Gen. 18:20-32; Ps. 138:1-3, 6-8; Col. 2:12-14; Lk. 11:1-13

Ask, seek, and knock!  “You were buried with him in baptism, in which you were also raised with him through faith” born again from the womb of his love.  We have now “received a Spirit of adoption through which we cry, Abba, Father.”  In him we are to ask, seek, and knock and he will answer us.  Abraham “dared to speak” and was persistent in his asking God for mercy and justice for all for the sake of a few innocent people.  Abraham’s name begins with “Ab” meaning “father” in Hebrew, Aramaic, and Greek as a father figure on earth speaking up for God’s people.  Abraham is leading us to recognize there is one who is coming who is truly innocent and for the sake of this innocent one nailed to the cross all of humanity can be saved through faith in him.

“Lord, teach us to pray” to “Abba” our Father who is in heaven.  Lord, teach us to recognize “hollowed be your name” which is the power of your name, how sacred it is and how careless we are when we treat your name in vain as just another expression of our self-centeredness in frustration or surprise, as in “O.M.G.” or calling out “Jesus” when angry.  When we treat your name in vain, we make of ourself a “god” and of you a servant and forget we are mortal creatures of dust and you are pure spirit of love eternal.  We forget you created us and yet when we use your name in vain, we try to create of you an object of our needs.  This is not how to ask, seek or knock on your heart in truth and holiness. 

Abba, Father “forgive us our sins” our vanity and false pride that leads us to fall once again.  Just as Abraham sought mercy for his people be merciful to us where sin abounds in the heart wash us clean through the sacraments of the church you instituted through your son.  Let us seek your mercy as you teach us to pray truly meaning what we say and saying what we hold deep in our souls, the naked truth of our being.  A sinner was I born but a saint I am being transformed. 

We are like “gods” only in the sense of when we come and follow you that you allow “your kingdom come” into our lives to live out your glory.  It is only then that we taste and see your goodness and the light of your glory.  Your kingdom is to be lived in the heart of your love “as we ourselves forgive everyone” from the heart even as the mind does not always understand we turn to you and trust in you, “your will be done”.  “Abba, Father” save us from the final test and the snares of the evil one who by the power of your name is defeated.  This we ask of you, seek your will, and knock upon the door of your heart.    

“Abba, Father” we ask that you “give us each day our daily bread”.  Father, you have given the bread of life to the church to feed us the body and blood of Jesus in the Eucharist.  Teach us to love you in this sacrifice of love you offer us as a daily bread from heaven.  Father, you told Moses to remove the sandals from his feet as he stood on holy ground.  You are the holy of holies in the sanctuary of the church remove the blinders from our eyes that we may see and give you the reverence and worship of our love for you. 

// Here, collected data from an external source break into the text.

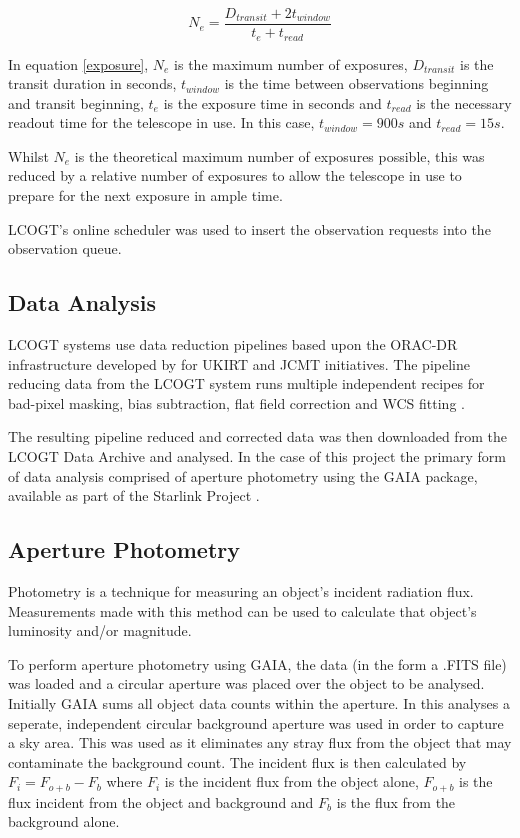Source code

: \documentclass{article}
\begin{document}
\begin{equation} \label{exposure}
    N_{e} = \frac{D_{transit} + 2t_{window}}{t_{e} + t_{read}}
\end{equation}

In equation \ref{exposure}, $N_{e}$ is the maximum number of exposures, $D_{transit}$ is the transit duration in seconds, $t_{window}$ is the time between observations beginning and transit beginning, $t_{e}$ is the exposure time in seconds and $t_{read}$ is the necessary readout time for the telescope in use. In this case, $t_{window}=900s$ and $t_{read}=15s$.

Whilst $N_{e}$ is the theoretical maximum number of exposures possible, this was reduced by a relative number of exposures to allow the telescope in use to prepare for the next exposure in ample time. 

LCOGT's online scheduler was used to insert the observation requests into the observation queue.

\subsection{Data Analysis}
LCOGT systems use data reduction pipelines based upon the ORAC-DR infrastructure developed by \textcite{orac-dr} for UKIRT and JCMT initiatives. The pipeline reducing data from the LCOGT system runs multiple independent recipes for bad-pixel masking, bias subtraction, flat field correction and WCS fitting \parencite{pipeline}.  

The resulting pipeline reduced and corrected data was then downloaded from the LCOGT Data Archive and analysed. In the case of this project the primary form of data analysis comprised of aperture photometry using the GAIA package, available as part of the Starlink Project \parencite{starlink}.

\subsection{Aperture Photometry}
Photometry is a technique for measuring an object's incident radiation flux. Measurements made with this method can be used to calculate that object's luminosity and/or magnitude.

To perform aperture photometry using GAIA, the data (in the form a .FITS file) was loaded and a circular aperture was placed over the object to be analysed. Initially GAIA sums all object data counts within the aperture. In this analyses a seperate, independent circular background aperture was used in order to capture a sky area. This was used as it eliminates any stray flux from the object that may contaminate the background count. The incident flux is then calculated by $F_{i} = F_{o+b} - F_{b}$ where $F_{i}$ is the incident flux from the object alone, $F_{o+b}$ is the flux incident from the object and background and $F_{b}$ is the flux from the background alone.
\end{document}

Abba, you have left us your daily bread in your word where we can seek you and you reveal yourself to us.  The incarnation of your word is a guiding light in the darkness of a world that tries to deny you, denies the truth of salvation in you and through you.  In the beginning was the Word and the Word was made flesh in Jesus who was and is calling us to ask, seek and knock on the door of your Word that we may join you in becoming the word to others.  Your word is our defense and protection against the culture of death that seeks to redefine “truth” as a relative term. 

Abba, Father “do not subject us to the final test” without your presence to sustain us for we are weak and you are strong.  It is enough to pass through the test of each day without falling into temptation.  It is difficult to persevere during the test of suffering hoping and waiting for some consolation.  Let us not despair from asking in faith, seeking in hope, and knocking with love on the door of your heart while we wait upon you.  This is our prayer to remain in you and you in us through all the days of our life “for we can do all things in Christ who strengthens us” (Phil. 4:19). 

To ask is an act of humility as we recognize our powerlessness without God.  We are humbled from our youthful pride as bones become brittle, our flesh weak, and our mind forgetful.  Our time in this world is passing quickly and we wonder have we prepared ourselves for the final test as our day of judgment approaches.  The test of love with all our heart, mind and soul and our others as ourselves.  We dare to ask of ourselves by doing all things with love to the Father of love. 

To seek is an act of faith believing in someone greater than ourselves, someone beyond our understanding, someone eternal, our creator who comes to us as Father, Son, and Holy Spirit.  We seek forgiveness from the God of mercy for having failed to love with godly love.  We seek what is lacking in us, the grace and power of holiness to do what is right, just, and merciful.  We seek to be in the image of God our Father that the world may believe. 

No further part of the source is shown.